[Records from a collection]
+ + +

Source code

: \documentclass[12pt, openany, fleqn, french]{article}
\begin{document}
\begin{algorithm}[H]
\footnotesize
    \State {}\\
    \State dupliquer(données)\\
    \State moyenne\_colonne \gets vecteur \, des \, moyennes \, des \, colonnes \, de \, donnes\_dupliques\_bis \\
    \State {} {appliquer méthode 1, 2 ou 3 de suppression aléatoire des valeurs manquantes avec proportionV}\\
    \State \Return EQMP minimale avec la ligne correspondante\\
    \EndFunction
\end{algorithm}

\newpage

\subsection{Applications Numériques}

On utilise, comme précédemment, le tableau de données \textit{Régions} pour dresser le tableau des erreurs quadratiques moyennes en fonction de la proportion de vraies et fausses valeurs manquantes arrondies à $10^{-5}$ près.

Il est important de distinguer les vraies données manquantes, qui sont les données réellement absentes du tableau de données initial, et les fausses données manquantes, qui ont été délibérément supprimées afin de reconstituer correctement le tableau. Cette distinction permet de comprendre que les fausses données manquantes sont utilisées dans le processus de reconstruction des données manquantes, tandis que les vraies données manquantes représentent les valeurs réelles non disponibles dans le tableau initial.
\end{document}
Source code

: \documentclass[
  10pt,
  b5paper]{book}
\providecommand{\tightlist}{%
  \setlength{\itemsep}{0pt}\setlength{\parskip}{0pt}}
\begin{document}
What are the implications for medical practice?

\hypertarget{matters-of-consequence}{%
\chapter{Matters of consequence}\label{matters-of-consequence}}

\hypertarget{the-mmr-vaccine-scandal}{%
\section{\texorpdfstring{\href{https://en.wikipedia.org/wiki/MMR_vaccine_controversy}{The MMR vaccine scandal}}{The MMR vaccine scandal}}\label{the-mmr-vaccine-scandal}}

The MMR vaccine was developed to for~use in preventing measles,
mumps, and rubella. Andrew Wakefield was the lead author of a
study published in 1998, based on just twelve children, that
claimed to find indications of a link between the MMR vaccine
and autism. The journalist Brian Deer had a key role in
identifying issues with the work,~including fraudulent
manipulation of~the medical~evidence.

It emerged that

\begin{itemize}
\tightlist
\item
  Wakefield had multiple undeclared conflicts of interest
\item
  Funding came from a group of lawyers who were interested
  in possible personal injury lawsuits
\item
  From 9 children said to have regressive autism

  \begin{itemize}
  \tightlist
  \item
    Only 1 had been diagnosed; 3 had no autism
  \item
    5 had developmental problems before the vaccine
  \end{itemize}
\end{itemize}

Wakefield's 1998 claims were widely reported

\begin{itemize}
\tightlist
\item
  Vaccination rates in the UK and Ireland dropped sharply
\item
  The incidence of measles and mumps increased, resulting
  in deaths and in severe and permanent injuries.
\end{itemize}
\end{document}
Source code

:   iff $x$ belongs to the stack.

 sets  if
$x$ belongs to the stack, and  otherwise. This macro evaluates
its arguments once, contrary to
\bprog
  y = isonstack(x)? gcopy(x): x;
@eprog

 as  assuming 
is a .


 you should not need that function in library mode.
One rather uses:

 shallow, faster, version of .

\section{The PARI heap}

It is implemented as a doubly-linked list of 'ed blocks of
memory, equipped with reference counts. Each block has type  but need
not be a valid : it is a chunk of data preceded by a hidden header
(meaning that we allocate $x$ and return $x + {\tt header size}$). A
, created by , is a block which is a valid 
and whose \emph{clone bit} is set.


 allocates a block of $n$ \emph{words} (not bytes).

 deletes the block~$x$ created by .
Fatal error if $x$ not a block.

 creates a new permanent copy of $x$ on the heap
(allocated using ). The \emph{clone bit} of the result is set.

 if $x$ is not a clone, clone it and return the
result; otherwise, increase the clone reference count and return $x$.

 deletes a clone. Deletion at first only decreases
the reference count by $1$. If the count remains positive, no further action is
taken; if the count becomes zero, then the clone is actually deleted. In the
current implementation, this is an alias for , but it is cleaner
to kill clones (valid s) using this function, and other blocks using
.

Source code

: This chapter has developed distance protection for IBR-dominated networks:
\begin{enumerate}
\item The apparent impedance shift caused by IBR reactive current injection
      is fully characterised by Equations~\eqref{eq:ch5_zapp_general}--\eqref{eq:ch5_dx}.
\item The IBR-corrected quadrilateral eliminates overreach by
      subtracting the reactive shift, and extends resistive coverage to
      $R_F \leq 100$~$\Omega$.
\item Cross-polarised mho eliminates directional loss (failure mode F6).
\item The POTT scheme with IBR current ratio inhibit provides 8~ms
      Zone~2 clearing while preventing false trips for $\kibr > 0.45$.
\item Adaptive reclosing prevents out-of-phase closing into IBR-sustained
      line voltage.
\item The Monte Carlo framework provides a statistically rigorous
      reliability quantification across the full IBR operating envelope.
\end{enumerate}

+ + +

• Activity:
Lines after the one containing "identifying issues with" are not part of the task. Output the entries exactly from their first line through that one.

• Output of the task:
Source code

: \documentclass[12pt, openany, fleqn, french]{article}
\begin{document}
\begin{algorithm}[H]
\footnotesize
    \State {}\\
    \State dupliquer(données)\\
    \State moyenne\_colonne \gets vecteur \, des \, moyennes \, des \, colonnes \, de \, donnes\_dupliques\_bis \\
    \State {} {appliquer méthode 1, 2 ou 3 de suppression aléatoire des valeurs manquantes avec proportionV}\\
    \State \Return EQMP minimale avec la ligne correspondante\\
    \EndFunction
\end{algorithm}

\newpage

\subsection{Applications Numériques}

On utilise, comme précédemment, le tableau de données \textit{Régions} pour dresser le tableau des erreurs quadratiques moyennes en fonction de la proportion de vraies et fausses valeurs manquantes arrondies à $10^{-5}$ près.

Il est important de distinguer les vraies données manquantes, qui sont les données réellement absentes du tableau de données initial, et les fausses données manquantes, qui ont été délibérément supprimées afin de reconstituer correctement le tableau. Cette distinction permet de comprendre que les fausses données manquantes sont utilisées dans le processus de reconstruction des données manquantes, tandis que les vraies données manquantes représentent les valeurs réelles non disponibles dans le tableau initial.
\end{document}
Source code

: \documentclass[
  10pt,
  b5paper]{book}
\providecommand{\tightlist}{%
  \setlength{\itemsep}{0pt}\setlength{\parskip}{0pt}}
\begin{document}
What are the implications for medical practice?

\hypertarget{matters-of-consequence}{%
\chapter{Matters of consequence}\label{matters-of-consequence}}

\hypertarget{the-mmr-vaccine-scandal}{%
\section{\texorpdfstring{\href{https://en.wikipedia.org/wiki/MMR_vaccine_controversy}{The MMR vaccine scandal}}{The MMR vaccine scandal}}\label{the-mmr-vaccine-scandal}}

The MMR vaccine was developed to for~use in preventing measles,
mumps, and rubella. Andrew Wakefield was the lead author of a
study published in 1998, based on just twelve children, that
claimed to find indications of a link between the MMR vaccine
and autism. The journalist Brian Deer had a key role in
identifying issues with the work,~including fraudulent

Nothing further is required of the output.